- [THE DATA]:
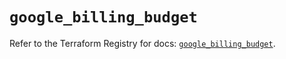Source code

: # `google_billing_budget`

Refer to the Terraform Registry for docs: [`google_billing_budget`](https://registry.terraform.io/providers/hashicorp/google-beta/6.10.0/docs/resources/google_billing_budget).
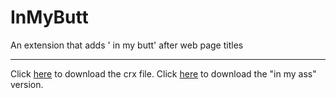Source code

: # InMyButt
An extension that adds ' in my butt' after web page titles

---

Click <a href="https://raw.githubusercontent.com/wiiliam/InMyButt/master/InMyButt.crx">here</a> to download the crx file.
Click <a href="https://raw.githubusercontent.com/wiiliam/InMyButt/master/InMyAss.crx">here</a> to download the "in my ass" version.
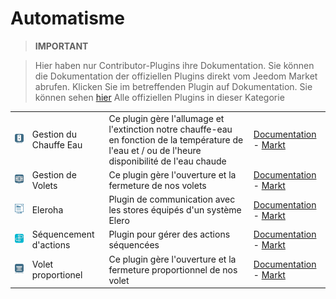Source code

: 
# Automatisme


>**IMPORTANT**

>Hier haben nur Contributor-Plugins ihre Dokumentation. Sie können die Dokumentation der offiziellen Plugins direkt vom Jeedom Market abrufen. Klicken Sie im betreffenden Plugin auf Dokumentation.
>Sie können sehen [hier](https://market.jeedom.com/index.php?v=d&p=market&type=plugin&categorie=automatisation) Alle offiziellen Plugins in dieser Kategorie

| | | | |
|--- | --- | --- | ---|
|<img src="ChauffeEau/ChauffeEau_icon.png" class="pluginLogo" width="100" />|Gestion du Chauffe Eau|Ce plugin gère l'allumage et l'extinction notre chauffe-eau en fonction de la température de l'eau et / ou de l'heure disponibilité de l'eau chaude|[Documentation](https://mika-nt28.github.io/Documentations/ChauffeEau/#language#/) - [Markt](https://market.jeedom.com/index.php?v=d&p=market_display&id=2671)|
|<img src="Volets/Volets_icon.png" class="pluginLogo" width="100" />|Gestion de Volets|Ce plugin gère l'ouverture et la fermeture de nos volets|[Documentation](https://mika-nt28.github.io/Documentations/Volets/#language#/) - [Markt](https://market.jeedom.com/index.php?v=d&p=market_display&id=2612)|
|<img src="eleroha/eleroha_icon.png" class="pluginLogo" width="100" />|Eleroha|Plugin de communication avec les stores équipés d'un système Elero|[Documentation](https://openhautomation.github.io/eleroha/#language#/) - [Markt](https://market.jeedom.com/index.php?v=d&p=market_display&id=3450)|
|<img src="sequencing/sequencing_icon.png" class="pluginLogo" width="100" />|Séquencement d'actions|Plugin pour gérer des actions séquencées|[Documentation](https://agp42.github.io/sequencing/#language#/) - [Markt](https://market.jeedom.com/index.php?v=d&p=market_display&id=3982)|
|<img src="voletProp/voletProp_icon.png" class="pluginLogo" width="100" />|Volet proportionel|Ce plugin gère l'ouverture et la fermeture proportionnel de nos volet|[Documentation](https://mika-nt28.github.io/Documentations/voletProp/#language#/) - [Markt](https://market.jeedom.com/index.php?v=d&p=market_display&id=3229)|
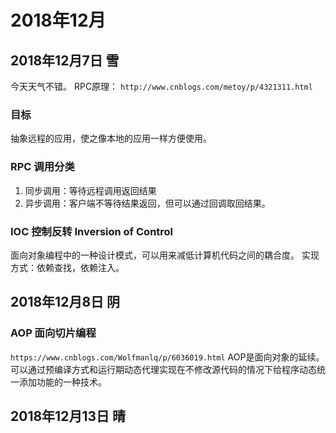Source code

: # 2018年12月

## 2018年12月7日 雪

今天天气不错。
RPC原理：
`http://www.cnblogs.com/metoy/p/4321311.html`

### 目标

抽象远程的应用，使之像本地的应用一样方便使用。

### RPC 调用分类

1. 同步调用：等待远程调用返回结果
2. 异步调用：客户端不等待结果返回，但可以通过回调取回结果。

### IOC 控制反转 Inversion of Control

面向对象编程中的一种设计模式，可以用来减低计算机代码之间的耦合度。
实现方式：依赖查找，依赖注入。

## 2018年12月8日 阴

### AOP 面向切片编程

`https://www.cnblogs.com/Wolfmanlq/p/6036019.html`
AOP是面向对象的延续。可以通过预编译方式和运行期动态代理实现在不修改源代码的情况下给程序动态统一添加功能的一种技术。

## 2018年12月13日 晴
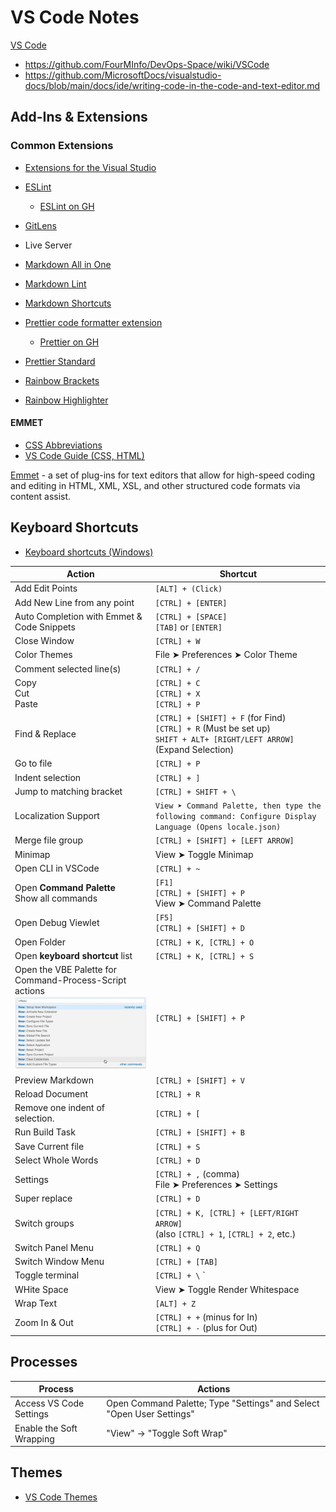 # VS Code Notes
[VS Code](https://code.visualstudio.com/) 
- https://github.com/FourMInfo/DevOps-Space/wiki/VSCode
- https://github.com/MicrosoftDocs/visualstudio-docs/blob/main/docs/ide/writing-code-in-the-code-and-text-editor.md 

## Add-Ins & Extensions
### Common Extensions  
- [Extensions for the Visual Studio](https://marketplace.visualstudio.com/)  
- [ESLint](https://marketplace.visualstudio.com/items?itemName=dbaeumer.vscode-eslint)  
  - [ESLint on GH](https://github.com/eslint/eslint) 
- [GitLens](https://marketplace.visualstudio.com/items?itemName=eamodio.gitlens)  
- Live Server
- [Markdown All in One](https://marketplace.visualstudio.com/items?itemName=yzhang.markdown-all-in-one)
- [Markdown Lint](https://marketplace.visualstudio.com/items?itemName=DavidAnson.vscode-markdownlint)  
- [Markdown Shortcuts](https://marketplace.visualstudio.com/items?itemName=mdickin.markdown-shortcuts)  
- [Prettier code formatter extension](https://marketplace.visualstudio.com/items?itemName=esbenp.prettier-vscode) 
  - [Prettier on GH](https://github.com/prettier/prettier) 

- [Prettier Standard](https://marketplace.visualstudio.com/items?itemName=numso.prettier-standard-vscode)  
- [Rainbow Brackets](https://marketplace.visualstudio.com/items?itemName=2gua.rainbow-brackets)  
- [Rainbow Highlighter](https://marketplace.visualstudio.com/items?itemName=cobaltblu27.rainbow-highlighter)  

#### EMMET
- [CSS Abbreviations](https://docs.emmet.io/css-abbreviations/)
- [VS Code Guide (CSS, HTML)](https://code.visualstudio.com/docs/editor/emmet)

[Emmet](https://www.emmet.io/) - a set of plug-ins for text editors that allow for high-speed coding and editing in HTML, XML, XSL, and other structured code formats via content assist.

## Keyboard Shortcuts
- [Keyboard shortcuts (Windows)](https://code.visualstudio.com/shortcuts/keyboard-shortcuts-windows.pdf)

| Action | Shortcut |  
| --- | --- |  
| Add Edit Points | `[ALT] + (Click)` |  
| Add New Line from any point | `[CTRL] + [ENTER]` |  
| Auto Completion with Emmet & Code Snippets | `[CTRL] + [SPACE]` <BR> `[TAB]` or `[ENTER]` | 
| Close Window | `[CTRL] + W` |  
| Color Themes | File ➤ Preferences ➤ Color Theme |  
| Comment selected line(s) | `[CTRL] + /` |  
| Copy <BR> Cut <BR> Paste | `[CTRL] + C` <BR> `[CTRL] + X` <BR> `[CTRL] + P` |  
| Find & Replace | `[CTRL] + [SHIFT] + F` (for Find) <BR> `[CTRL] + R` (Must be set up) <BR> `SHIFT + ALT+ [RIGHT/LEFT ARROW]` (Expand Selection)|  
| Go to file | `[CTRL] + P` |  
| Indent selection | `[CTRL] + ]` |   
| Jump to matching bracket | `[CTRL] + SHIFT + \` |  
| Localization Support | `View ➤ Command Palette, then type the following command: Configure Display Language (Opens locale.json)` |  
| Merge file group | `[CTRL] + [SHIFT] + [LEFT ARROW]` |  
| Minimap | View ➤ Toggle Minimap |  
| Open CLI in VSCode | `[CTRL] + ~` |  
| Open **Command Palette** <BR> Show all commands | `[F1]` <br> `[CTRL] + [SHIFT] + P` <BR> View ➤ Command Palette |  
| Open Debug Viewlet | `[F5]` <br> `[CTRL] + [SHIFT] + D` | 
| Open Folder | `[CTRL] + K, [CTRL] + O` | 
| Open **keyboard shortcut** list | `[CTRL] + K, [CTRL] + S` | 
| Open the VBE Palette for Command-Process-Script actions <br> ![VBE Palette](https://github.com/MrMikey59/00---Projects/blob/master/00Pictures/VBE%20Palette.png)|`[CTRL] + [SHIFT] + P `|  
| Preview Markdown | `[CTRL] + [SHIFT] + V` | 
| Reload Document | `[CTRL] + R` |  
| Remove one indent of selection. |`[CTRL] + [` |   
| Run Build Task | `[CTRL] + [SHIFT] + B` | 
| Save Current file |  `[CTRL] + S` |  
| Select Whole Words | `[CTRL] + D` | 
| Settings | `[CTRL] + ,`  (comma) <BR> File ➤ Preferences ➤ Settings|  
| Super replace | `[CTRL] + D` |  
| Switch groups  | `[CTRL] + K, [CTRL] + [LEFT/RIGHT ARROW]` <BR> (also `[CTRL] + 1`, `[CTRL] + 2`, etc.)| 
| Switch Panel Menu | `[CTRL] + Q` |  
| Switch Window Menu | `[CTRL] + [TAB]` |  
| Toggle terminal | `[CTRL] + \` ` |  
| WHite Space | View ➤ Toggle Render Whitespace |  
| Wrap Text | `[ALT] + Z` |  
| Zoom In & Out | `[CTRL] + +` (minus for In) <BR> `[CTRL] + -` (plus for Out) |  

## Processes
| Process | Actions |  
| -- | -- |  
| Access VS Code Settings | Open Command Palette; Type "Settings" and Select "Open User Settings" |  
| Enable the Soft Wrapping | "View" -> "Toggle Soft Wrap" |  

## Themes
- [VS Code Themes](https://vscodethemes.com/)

- [WORK INSTRUCTIONS]:
Look above for the line with "### AOP 面向切片编程" and the line with "### Common Extensions". Output those two and everything between them exactly, pictures excluded.

- [EXERCISE OUTPUT]:
### AOP 面向切片编程

`https://www.cnblogs.com/Wolfmanlq/p/6036019.html`
AOP是面向对象的延续。可以通过预编译方式和运行期动态代理实现在不修改源代码的情况下给程序动态统一添加功能的一种技术。

## 2018年12月13日 晴
 # VS Code Notes
[VS Code](https://code.visualstudio.com/) 
- https://github.com/FourMInfo/DevOps-Space/wiki/VSCode
- https://github.com/MicrosoftDocs/visualstudio-docs/blob/main/docs/ide/writing-code-in-the-code-and-text-editor.md 

## Add-Ins & Extensions
### Common Extensions  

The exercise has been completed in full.